De retour à Paris, Jean-Claude Mézières rencontre l’auteur d’Astérix. Ce dernier le convainc de partir dans l’aventure Valérian avec son comparse Pierre Christin. « En 1967, on a créé le premier Valérian, [un album intitulé] Les mauvais rêves ». Avec un thème qui les passionne, et qu’ils jugent porteur : « En France, il y avait alors peu de science- fiction dans la bande dessinée. Il y avait certes Barbarella, qui était peu connu mais très prestigieux, et Les Pionniers de l’Espérance aussi, mais dans le journal Pilote il n’y en avait pas ». Puisque la science-fiction est un genre alors en « pleine évolution », les deux amis souhaitent créer « une bande dessinée complètement nouvelle » […] « à mi-chemin entre le Space-opéra et le rétro, le Moyen Age », qui mette en avant, plutôt que les « gros astronefs » ou les « lasers alors en vogue », la représentation de « personnages, de sociétés bizarres, de planètes peuplées d’habitants bizarroïdes ». Jean-Claude Mézières se rappelle que pour Pierre Christin, tout le plaisir était alors « d’établir avec une logique imperturbable une civilisation complètement folle ».
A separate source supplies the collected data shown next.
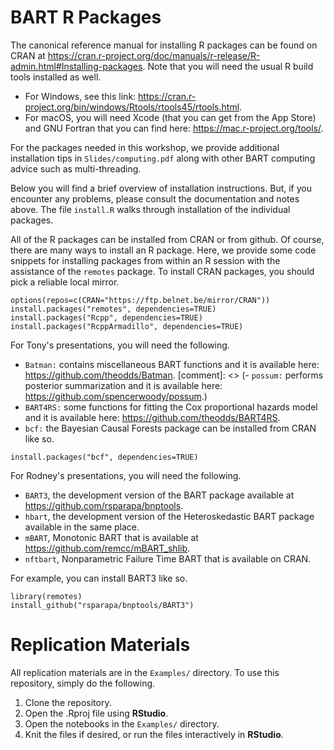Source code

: 
# BART R Packages

The canonical reference manual for installing R packages can be found on CRAN at
<https://cran.r-project.org/doc/manuals/r-release/R-admin.html#Installing-packages>.
Note that you will need the usual R build tools installed as well.

- For Windows, see this link: <https://cran.r-project.org/bin/windows/Rtools/rtools45/rtools.html>.
- For macOS, you will need Xcode (that you can get from the App Store) and
  GNU Fortran that you can find here: 
  <https://mac.r-project.org/tools/>.

For the packages needed in this workshop, we provide additional installation tips in
`Slides/computing.pdf` along with other BART computing advice such as multi-threading.

Below you will find a brief overview of installation instructions. But, if you
encounter any problems, please consult the documentation and notes above. The
file `install.R` walks through installation of the individual packages.

All of the R packages can be installed from CRAN or from github.  Of course,
there are many ways to install an R package.  Here, we provide some
code snippets for installing packages from within an R session with
the assistance of the `remotes` package.  To install CRAN packages, 
you should pick a reliable local mirror.

```
options(repos=c(CRAN="https://ftp.belnet.be/mirror/CRAN"))
install.packages("remotes", dependencies=TRUE)
install.packages("Rcpp", dependencies=TRUE)
install.packages("RcppArmadillo", dependencies=TRUE)
```

For Tony's presentations, you will need the following.

- `Batman:` contains miscellaneous BART functions and it is available here: <https://github.com/theodds/Batman>.
[comment]: <> (- `possum:` performs posterior summarization and it is available here: <https://github.com/spencerwoody/possum>.)
- `BART4RS:` some functions for fitting the Cox proportional hazards
   model and it is available here: <https://github.com/theodds/BART4RS>.
- `bcf:` the Bayesian Causal Forests package can be installed from CRAN like so.

```
install.packages("bcf", dependencies=TRUE)
```

For Rodney's presentations, you will need the following.
- `BART3`, the development version of the BART package available at
<https://github.com/rsparapa/bnptools>.
- `hbart`, the development version of the Heteroskedastic BART
package available in the same place.
- `mBART`, Monotonic BART that is available at <https://github.com/remcc/mBART_shlib>.
- `nftbart`, Nonparametric Failure Time BART that is available on CRAN.

For example, you can install BART3 like so.

```
library(remotes)
install_github("rsparapa/bnptools/BART3")
```

# Replication Materials

All replication materials are in the `Examples/` directory. To use this
repository, simply do the following.

1. Clone the repository.
2. Open the .Rproj file using **RStudio**.
3. Open the notebooks in the `Examples/` directory.
4. Knit the files if desired, or run the files interactively in **RStudio**.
Jean-Claude Mézières et Valérian
1980 - 05:53 - vidéo
Anti-héros
Dans une autre interview donnée pour l’émission « Temps X », le 20 septembre 1980, Jean-Claude Mézières évoque ses deux principaux personnages, Valérian et son amie Laureline. Pour le personnage masculin, le dessinateur ne nie pas son aspect « anti-héros », parfois même « lâche et faible » : « Valérian n’est pas un héros dans le sens où ce n’est pas lui qui [mène l'action]. Il est plutôt un témoin. Il se balade au milieu d’événements en compagnie de sa copine Laureline ». Et c'est plutôt cette dernière, l'un des personnages féminins les plus complexes et intéressants de la BD francophone, qui serait la véritable héroïne.
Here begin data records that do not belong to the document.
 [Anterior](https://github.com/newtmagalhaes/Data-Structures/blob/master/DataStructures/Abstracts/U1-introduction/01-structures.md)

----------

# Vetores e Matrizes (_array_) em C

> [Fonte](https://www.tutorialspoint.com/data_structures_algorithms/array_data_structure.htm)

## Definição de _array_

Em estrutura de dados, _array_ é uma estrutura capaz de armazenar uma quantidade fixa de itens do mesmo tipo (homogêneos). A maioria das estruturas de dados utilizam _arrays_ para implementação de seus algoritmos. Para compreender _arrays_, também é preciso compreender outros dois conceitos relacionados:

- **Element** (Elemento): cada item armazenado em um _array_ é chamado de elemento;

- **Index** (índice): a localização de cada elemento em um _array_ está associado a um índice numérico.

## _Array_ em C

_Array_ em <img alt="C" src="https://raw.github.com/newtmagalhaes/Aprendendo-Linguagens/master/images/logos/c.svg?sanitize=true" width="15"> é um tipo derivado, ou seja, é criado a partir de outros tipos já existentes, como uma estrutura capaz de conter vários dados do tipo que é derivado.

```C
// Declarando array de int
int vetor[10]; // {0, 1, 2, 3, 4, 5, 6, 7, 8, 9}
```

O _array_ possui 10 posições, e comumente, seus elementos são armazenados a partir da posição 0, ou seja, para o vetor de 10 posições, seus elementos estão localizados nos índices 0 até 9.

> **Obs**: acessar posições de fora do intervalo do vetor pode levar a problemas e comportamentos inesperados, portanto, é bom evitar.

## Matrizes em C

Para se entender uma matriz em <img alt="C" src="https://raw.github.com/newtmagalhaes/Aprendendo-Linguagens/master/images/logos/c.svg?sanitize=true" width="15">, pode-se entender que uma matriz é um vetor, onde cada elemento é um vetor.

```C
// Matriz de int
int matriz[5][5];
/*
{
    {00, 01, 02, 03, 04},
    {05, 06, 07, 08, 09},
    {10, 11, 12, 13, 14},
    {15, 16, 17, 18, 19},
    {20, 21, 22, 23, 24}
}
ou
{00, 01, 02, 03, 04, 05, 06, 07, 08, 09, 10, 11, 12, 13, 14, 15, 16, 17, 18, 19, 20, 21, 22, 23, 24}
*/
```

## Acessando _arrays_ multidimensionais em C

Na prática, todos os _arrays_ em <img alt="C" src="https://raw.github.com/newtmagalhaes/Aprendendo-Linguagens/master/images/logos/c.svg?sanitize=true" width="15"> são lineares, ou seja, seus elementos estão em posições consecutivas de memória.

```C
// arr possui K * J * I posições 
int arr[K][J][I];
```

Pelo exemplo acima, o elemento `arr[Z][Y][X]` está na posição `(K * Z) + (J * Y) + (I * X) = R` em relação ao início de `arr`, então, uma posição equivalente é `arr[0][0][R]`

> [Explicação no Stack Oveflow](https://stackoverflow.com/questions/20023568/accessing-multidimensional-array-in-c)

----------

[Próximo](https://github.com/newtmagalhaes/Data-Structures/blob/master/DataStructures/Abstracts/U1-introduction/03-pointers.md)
Contrairement à Valérian, elle est dotée d'un tempérament fort : « dynamisme, capacité de décision » Laureline est une « forte en gueule » et peut avoir « mauvais caractère ». « Elle a en même temps des réflexions politiques beaucoup plus fortes que Valérian, ce qui est assez drôle à transmettre ».
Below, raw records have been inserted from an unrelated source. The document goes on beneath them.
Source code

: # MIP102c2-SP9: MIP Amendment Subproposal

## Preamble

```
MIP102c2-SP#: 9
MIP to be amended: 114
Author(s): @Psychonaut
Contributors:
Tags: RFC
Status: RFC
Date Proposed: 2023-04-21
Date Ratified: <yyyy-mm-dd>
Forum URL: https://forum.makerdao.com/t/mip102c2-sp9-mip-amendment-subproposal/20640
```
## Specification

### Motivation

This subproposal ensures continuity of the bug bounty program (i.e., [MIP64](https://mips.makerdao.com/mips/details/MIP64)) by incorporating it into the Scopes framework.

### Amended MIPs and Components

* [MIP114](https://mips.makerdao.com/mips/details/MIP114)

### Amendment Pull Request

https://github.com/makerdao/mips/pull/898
Symbole de l'importance de Laureline et de l'attachement de tous les lecteurs à son égard, la série culte sera rebaptisée en 2007 Valérian et Laureline. La BD, qui compte 29 aventures publiées en 22 albums, a été transposée sur grand écran par Luc Besson, réalisateur en 2017 de Valérian et la Cité des mille planètes.